The coronavirus induced  economic crisis could be used to build a very different economy and society. Instead, the Labour-led Government is trying to revive the corpse of neoliberalism.

ONE OF MY TWITTER comrades has observed that the Minister of Finance's 'shovel readiness' doesn't include a desire to bury neoliberalism. Liquid Times comments that : 'There's one shovel ready project Grant Robertson's not interested in: neoliberalism's grave.'

This is true. Grant Robertson's idea of 'returning to normal' is premeditated on restoring the primacy of 'the market' and with all the inevitable inequalities and injustices that will stem from that. This is the political project of the Labour-led Government.

So it was interesting to hear Deputy Prime Minister Winston Peters say on Q+A last night that 'ideology' had to be parked outside the door in our efforts to rebuild a shattered economy. He was, I think, making a pitch for economic nationalism but he was also suggesting that everything was up for grabs and all ideas and policies would be considered.

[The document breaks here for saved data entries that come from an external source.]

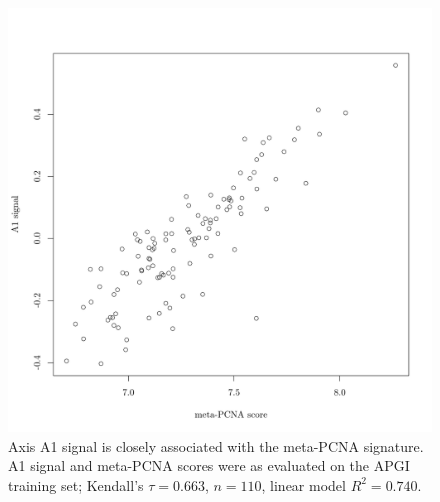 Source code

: \documentclass[dissertation.tex]{subfiles}
\begin{document}
\begin{figure}
\centering
\includegraphics[width=.7\linewidth]{analysis/biosurv/reports/18_SIS_diag_dsd_final/figure/nmf-msigdb-cor-plots-5}
\caption[A1 signal is closely associated with meta-PCNA score]{Axis A1 signal is closely associated with the meta-PCNA signature.  A1 signal and meta-PCNA \cite{Venet2011} scores were as evaluated on the \acrshort{APGI} training set; Kendall's $\tau = 0.663$, $n = 110$, linear model $R^2 = 0.740$.}\label{fig:sigs-axis1-pcna}
\end{figure}
\end{document}
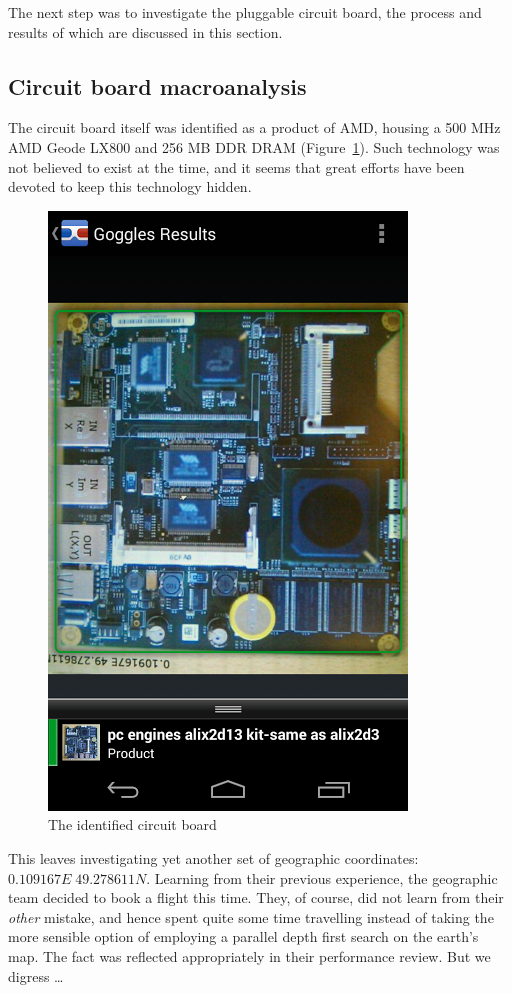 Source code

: The next step was to investigate the pluggable circuit board, the process and results of which are discussed in this section.

\subsection{Circuit board macroanalysis}
The circuit board itself was identified as a product of AMD, housing a 500 MHz AMD Geode LX800 and 256 MB DDR DRAM (Figure~\ref{fig:circuit-board}). Such technology was not believed to exist at the time, and it seems that great efforts have been devoted to keep this technology hidden.


\begin{figure}[h]
    \centering
    \includegraphics[width=0.8\columnwidth]{img/circuit-board.png}
    \caption{The identified circuit board}
    \label{fig:circuit-board}
\end{figure}

This leaves investigating yet another set of geographic coordinates: $0.109167E \; 49.278611N$. Learning from their previous experience, the geographic team decided to book a flight this time. They, of course, did not learn from their \emph{other} mistake, and hence spent quite some time travelling instead of taking the more sensible option of employing a parallel depth first search on the earth's map. The fact was reflected appropriately in their performance review. But we digress \ldots

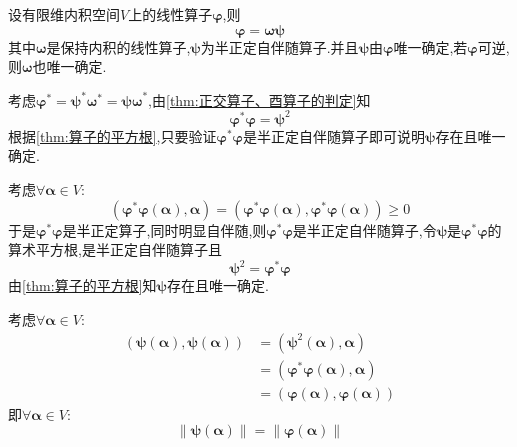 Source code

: \begin{formal}
    \begin{theorem}[极分解定理]\label{thm:极分解定理}
        设有限维内积空间$V$上的线性算子$\bm{\varphi}$,则\[
        \bm{\varphi}=\bm{\omega\psi}
        \]其中$\bm{\omega}$是保持内积的线性算子,$\bm{\psi}$为半正定自伴随算子.并且$\bm{\psi}$由$\bm{\varphi}$唯一确定,若$\bm{\varphi}$可逆,则$\bm{\omega}$也唯一确定.
    \end{theorem}
    \begin{Proof}
        考虑$\bm{\varphi}^*=\bm{\psi}^*\bm{\omega}^*=\bm{\psi\omega}^*$,由\cref{thm:正交算子、酉算子的判定}知\[
        \bm{\varphi}^*\bm{\varphi}=\bm{\psi}^2
        \]根据\cref{thm:算子的平方根},只要验证$\bm{\varphi}^*\bm{\varphi}$是半正定自伴随算子即可说明$\bm{\psi}$存在且唯一确定.

        考虑$\forall\bm{\alpha}\in V:$\[
        \left(
            \bm{\varphi}^*\bm{\varphi}\left(\bm{\alpha}\right),\bm{\alpha}
        \right)=\left(
            \bm{\varphi}^*\bm{\varphi}\left(\bm{\alpha}\right),\bm{\varphi}^*\bm{\varphi}\left(\bm{\alpha}\right)
        \right)\geqslant 0
        \]于是$\bm{\varphi}^*\bm{\varphi}$是半正定算子,同时明显自伴随,则$\bm{\varphi}^*\bm{\varphi}$是半正定自伴随算子,令$\bm{\psi}$是$\bm{\varphi}^*\bm{\varphi}$的算术平方根,是半正定自伴随算子且\[
        \bm{\psi}^2=\bm{\varphi}^*\bm{\varphi}
        \]
        由\cref{thm:算子的平方根}知$\bm{\psi}$存在且唯一确定.

        考虑$\forall\bm{\alpha}\in V:$\begin{align*}
            \left(
                \bm{\psi}\left(
                    \bm{\alpha}
                \right),\bm{\psi}\left(
                    \bm{\alpha}
                    \right)
            \right)&=\left(
                \bm{\psi}^2\left(
                    \bm{\alpha}
                \right),\bm{\alpha}
            \right)\\
            &=\left(
                \bm{\varphi}^*\bm{\varphi}\left(
                    \bm{\alpha}
                \right),\bm{\alpha}
            \right)\\
            &=\left(
                \bm{\varphi}\left(
                    \bm{\alpha}
                \right),\bm{\varphi}\left(
                    \bm{\alpha}
                \right)
            \right)
        \end{align*}即$\forall\bm{\alpha}\in V:$\[
        \left\lVert\bm{\psi}\left(
            \bm{\alpha}
        \right)\right\rVert=\left\lVert\bm{\varphi}\left(
            \bm{\alpha}
        \right)\right\rVert
        \]


\end{Proof}
\end{formal}
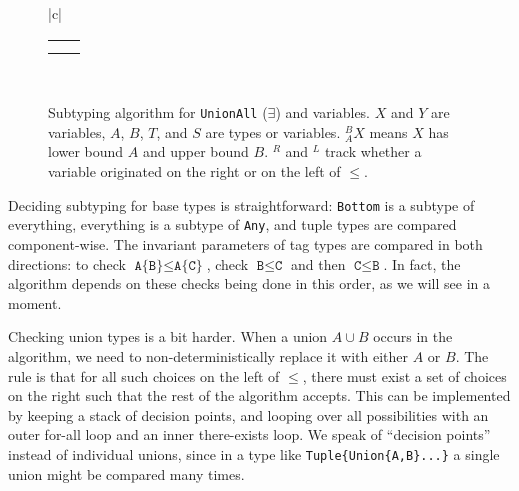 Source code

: \begin{figure}[!t]
\begin{center}
\begin{tabular}{|c|}
\begin{tabular}{cc}
        \\[8pt]

        \AxiomC{$^BX^L,{} _AY^L,\Gamma\ \vdash\ B \leq Y\ \vee\ X \leq A$}
        \UnaryInfC{$^BX^L,{} _AY^L,\Gamma\ \vdash\ X \leq Y$}
        \DisplayProof

        \hspace{4ex}

        &

        \AxiomC{$_A^BX^R,{} Y^R,\Gamma\ \vdash\ B \leq A$}
        \UnaryInfC{$_A^BX^R,{} Y^R,\Gamma\ \vdash\ X \leq Y$}
        \DisplayProof

        \\[8pt]

        \AxiomC{$_A^BX^R,\Gamma\ \vdash\ A \leq T$}
        \UnaryInfC{$_A^TX^R,\Gamma\ \vdash\ X \leq T$}
        \DisplayProof

        \hspace{4ex}

        &

        \AxiomC{$_A^BX^R,\Gamma\ \vdash\ T \leq B$}
        \UnaryInfC{$_{A \cup T}^{\ \ \ B}X^R,\Gamma\ \vdash\ T \leq X$}
        \DisplayProof

        \\[8pt]
      \end{tabular}
      \\
      \hline
    \end{tabular}
  \end{center}
  \caption{
\small{
    Subtyping algorithm for \texttt{UnionAll} ($\exists$) and variables.
    $X$ and $Y$ are variables, $A$, $B$, $T$, and $S$ are types or variables.
    $_A^BX$ means $X$ has lower bound $A$ and upper bound $B$.
    $^R$ and $^L$ track whether a variable originated on the right or on the left of
    $\leq$.
}
  }
  \label{subtvars}
\end{figure}


Deciding subtyping for base types is straightforward: \texttt{Bottom} is
a subtype of everything, everything is a subtype of \texttt{Any}, and
tuple types are compared component-wise. The invariant parameters
of tag types are compared in both directions: to check
$\texttt{A\{B\}}\leq \texttt{A\{C\}}$, check $\texttt{B}\leq\texttt{C}$ and
then $\texttt{C}\leq\texttt{B}$. In fact, the algorithm depends on these
checks being done in this order, as we will see in a moment.

Checking union types is a bit harder. When a union $A\cup B$ occurs in the
algorithm, we need to non-deterministically replace it with either $A$ or
$B$. The rule is that for all such choices on the left of $\leq$, there
must exist a set of choices on the right such that the rest of the
algorithm accepts. This can be implemented by keeping a stack of
decision points, and looping over all possibilities with an outer
for-all loop and an inner there-exists loop. We speak of ``decision points''
instead of individual unions, since in a type like \texttt{Tuple\{Union\{A,B\}...\}}
a single union might be compared many times.

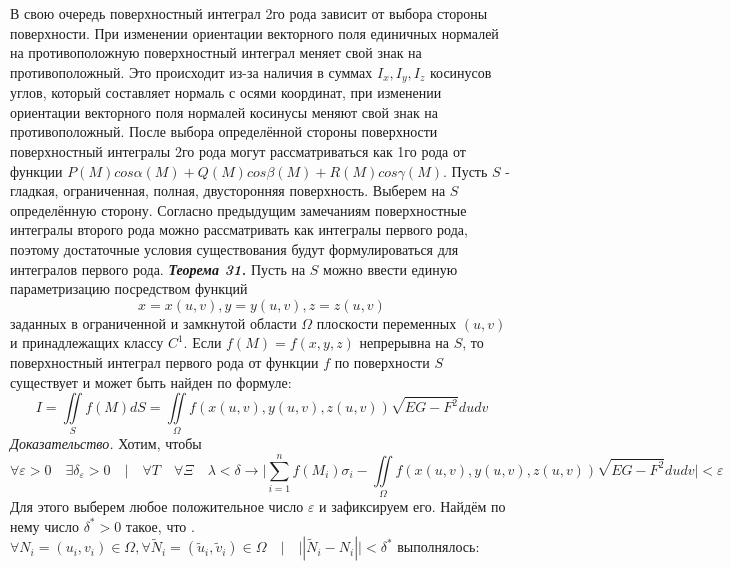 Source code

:\documentclass[12pt,a4paper]{article}
\begin{document}
	\newline
	В свою очередь поверхностный интеграл 2го рода зависит от выбора стороны поверхности. При изменении ориентации векторного поля единичных нормалей на противоположную поверхностный интеграл меняет свой знак на противоположный. Это происходит из-за наличия в суммах $I_{x}, I_{y}, I_{z}$ косинусов углов, который составляет нормаль с осями координат, при изменении ориентации векторного поля нормалей косинусы меняют свой знак на противоположный. После выбора определённой стороны поверхности поверхностный интегралы 2го рода могут рассматриваться как 1го рода от функции $P(M)cos\alpha(M) + Q(M)cos\beta(M) + R(M)cos\gamma(M)$.
	\newline
	\newline
	Пусть $S$ - гладкая, ограниченная, полная, двусторонняя поверхность. Выберем на $S$ определённую сторону. Согласно предыдущим замечаниям поверхностные интегралы второго рода можно рассматривать как интегралы первого рода, поэтому достаточные условия существования будут формулироваться для интегралов первого рода. 
	\newline
	\newline
	\textbf{\textit{Теорема 31.}} Пусть на $S$ можно ввести единую параметризацию посредством функций \[ x = x(u,v) , y = y(u,v), z = z(u,v)\] заданных в ограниченной и замкнутой области $\Omega$ плоскости переменных $(u,v)$  и принадлежащих классу $C^{1}$. Если $f(M) = f(x,y,z)$ непрерывна на $S$, то поверхностный интеграл первого рода от функции $f$ по поверхности $S$ существует и может быть найден по формуле:
	\begin{equation}\label{IntForm}
		I = \iint\limits_{S} f(M)dS = \iint\limits_{\Omega} f(x(u,v), y(u,v), z(u,v)) \sqrt{EG - F^2} dudv
	\end{equation}
	\newline
	\textit{Доказательство.}
	\newline
	Хотим, чтобы
	\[ \forall \varepsilon > 0 \quad \exists \delta_{\varepsilon} > 0 \quad|\quad \forall T \quad\forall \Xi \quad\lambda < \delta \rightarrow |\sum\limits_{i=1}^n f(M_{i})\sigma_{i} - \iint\limits_{\Omega} f(x(u,v), y(u,v), z(u,v)) \sqrt{EG - F^2} dudv| < \varepsilon \]
	Для этого выберем любое положительное число $\varepsilon$ и зафиксируем его. Найдём по нему число $\delta^{*} > 0$ такое, что
	. $\forall N_{i} = (u_{i}, v_{i}) \in \Omega, \forall \tilde N_{i} = (\tilde u_{i}, \tilde v_{i}) \in \Omega \quad | \quad ||\tilde N_{i} - N_{i}|| < \delta^{*}$ выполнялось: 
\end{document}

He didn't say that 'we're all in this together' but he might as well have done.

But you only have to read and listen to the debates occurring now within the political mainstream to know that everything is based on what's best for 'the market' and there's little consideration being given to building an economy and society that doesn't protect the interests of the one percent. That the Labour-led Government's agenda is somehow beyond 'ideology' is self-interested nonsense when we know that the economic impact of this crisis, and, in particular, the distribution of costs, could not be more political.

While comparisons are being made to the 2008 financial crash this economic shock - and what might translate into a full blown depression - has been caused by a virus attacking the fragility of an economic system that has been evident for years but has been ignored by the 'movers and shakers', seemingly bedazzled by rising stock prices. But, displaying zero embarrassment and contriteness, these very same talking heads are in the media now, pontificating about what we need to do next.

After a decade of slow growth, surging debt levels and rising inequality, the world has rarely been worse prepared for what is to come. But if insanity, as Albert Einstein defined it, is 'doing the same thing over and over again and expecting different results', the lunatics have certainly taken over the asylum.

As writer and activist Naomi Klein has noted : 'This crisis — and not only the pandemic but the economic crisis that has been set off and that we’re still in the grips of, the crashed oil prices and the political crisis, all of it — is laying bare the extreme injustices and inequalities of our economic and social system.' But in New Zealand, as elsewhere, the goal is to rebuild this very same rapanacious and poisonous economic system. This is the reality of Prime Minister Jacinda Arden's air-brushed 'kindness'. Only someone ill-prepared to fight the political battles to come, could actually continue to extol the virtues of Jacinda Ardern merely on the basis that she isn't Simon Bridges.

This crisis could be used to create a very different economy and society and, indeed, many individuals and groups have been offering up their ideas, policies, and proposals for wider consideration. They might often differ in detail but they share a common desire to bury a neoliberalism that has plagued us for over thirty years. In stark contrast, this Labour-led Government, representing the interests of the economic and political elite, is intent on trying to revive the corpse.